Methods: Data were obtained from a multicenter randomized trial in The Netherlands, comparing two types of outpatient psychotherapy, Schema Focused Therapy (SFT, n = 44) versus Transference Focused Psychotherapy (TFP, n = 42) for BPD. Mean age was 31.7 for SFT and 29.5 for TFP. A cost-interview was administered every three months for three years, and once again after the fourth year. Productivity costs were calculated according to HC(LIM), HC(EXT) and FC. A nonparametric bootstrap resampling method was performed.

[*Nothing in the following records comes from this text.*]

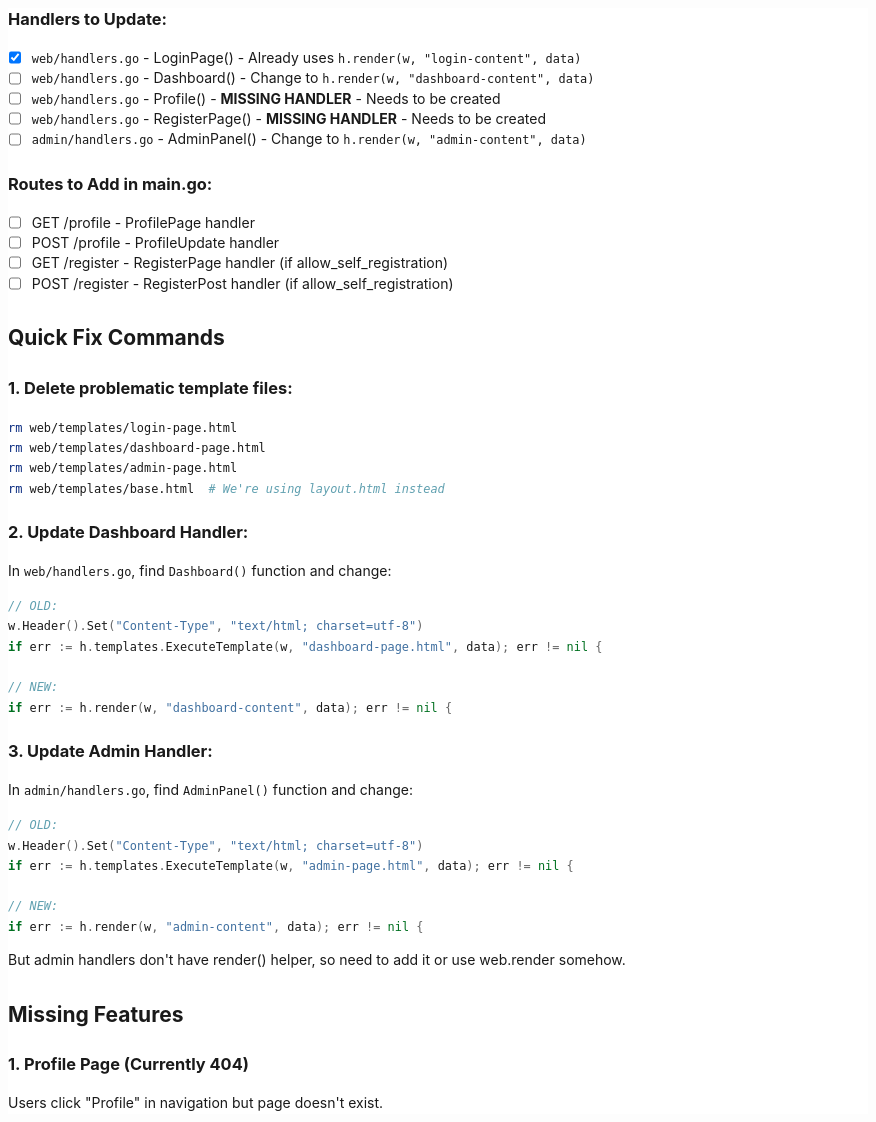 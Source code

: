 ### Handlers to Update:
- [x] `web/handlers.go` - LoginPage() - Already uses `h.render(w, "login-content", data)`
- [ ] `web/handlers.go` - Dashboard() - Change to `h.render(w, "dashboard-content", data)`
- [ ] `web/handlers.go` - Profile() - **MISSING HANDLER** - Needs to be created
- [ ] `web/handlers.go` - RegisterPage() - **MISSING HANDLER** - Needs to be created
- [ ] `admin/handlers.go` - AdminPanel() - Change to `h.render(w, "admin-content", data)`

### Routes to Add in main.go:
- [ ] GET /profile - ProfilePage handler
- [ ] POST /profile - ProfileUpdate handler
- [ ] GET /register - RegisterPage handler (if allow_self_registration)
- [ ] POST /register - RegisterPost handler (if allow_self_registration)

## Quick Fix Commands

### 1. Delete problematic template files:
```bash
rm web/templates/login-page.html
rm web/templates/dashboard-page.html
rm web/templates/admin-page.html
rm web/templates/base.html  # We're using layout.html instead
```

### 2. Update Dashboard Handler:
In `web/handlers.go`, find `Dashboard()` function and change:
```go
// OLD:
w.Header().Set("Content-Type", "text/html; charset=utf-8")
if err := h.templates.ExecuteTemplate(w, "dashboard-page.html", data); err != nil {

// NEW:
if err := h.render(w, "dashboard-content", data); err != nil {
```

### 3. Update Admin Handler:
In `admin/handlers.go`, find `AdminPanel()` function and change:
```go
// OLD:
w.Header().Set("Content-Type", "text/html; charset=utf-8")
if err := h.templates.ExecuteTemplate(w, "admin-page.html", data); err != nil {

// NEW:
if err := h.render(w, "admin-content", data); err != nil {
```

But admin handlers don't have render() helper, so need to add it or use web.render somehow.

## Missing Features

### 1. Profile Page (Currently 404)
Users click "Profile" in navigation but page doesn't exist.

Results: During the trial, the number of work-disabled patients increased for both treatments. Total productivity costs for HC(EXT) were higher than for HC(LIM) and FC. In addition, the incremental bootstrapped costs (TFP - SFT) pointed in the same direction for HC(LIM) (1168 Euro; 95% UI 4700 Euro, 7563 Euro) and FC (1206 Euro; -2835 Euro, 4844 Euro), but turned around for HC(EXT)(minus 1240 Euro; -9973 Euro, 7911 Euro). None of the increments were statistically significantly different from zero.
Conclusions: The classical and frequently discussed contrast between HC and FC is not the only difference when it concerns productivity costs. Whether or not including productivity costs for patients who are work-disabled at baseline can lead to contradictory conclusions.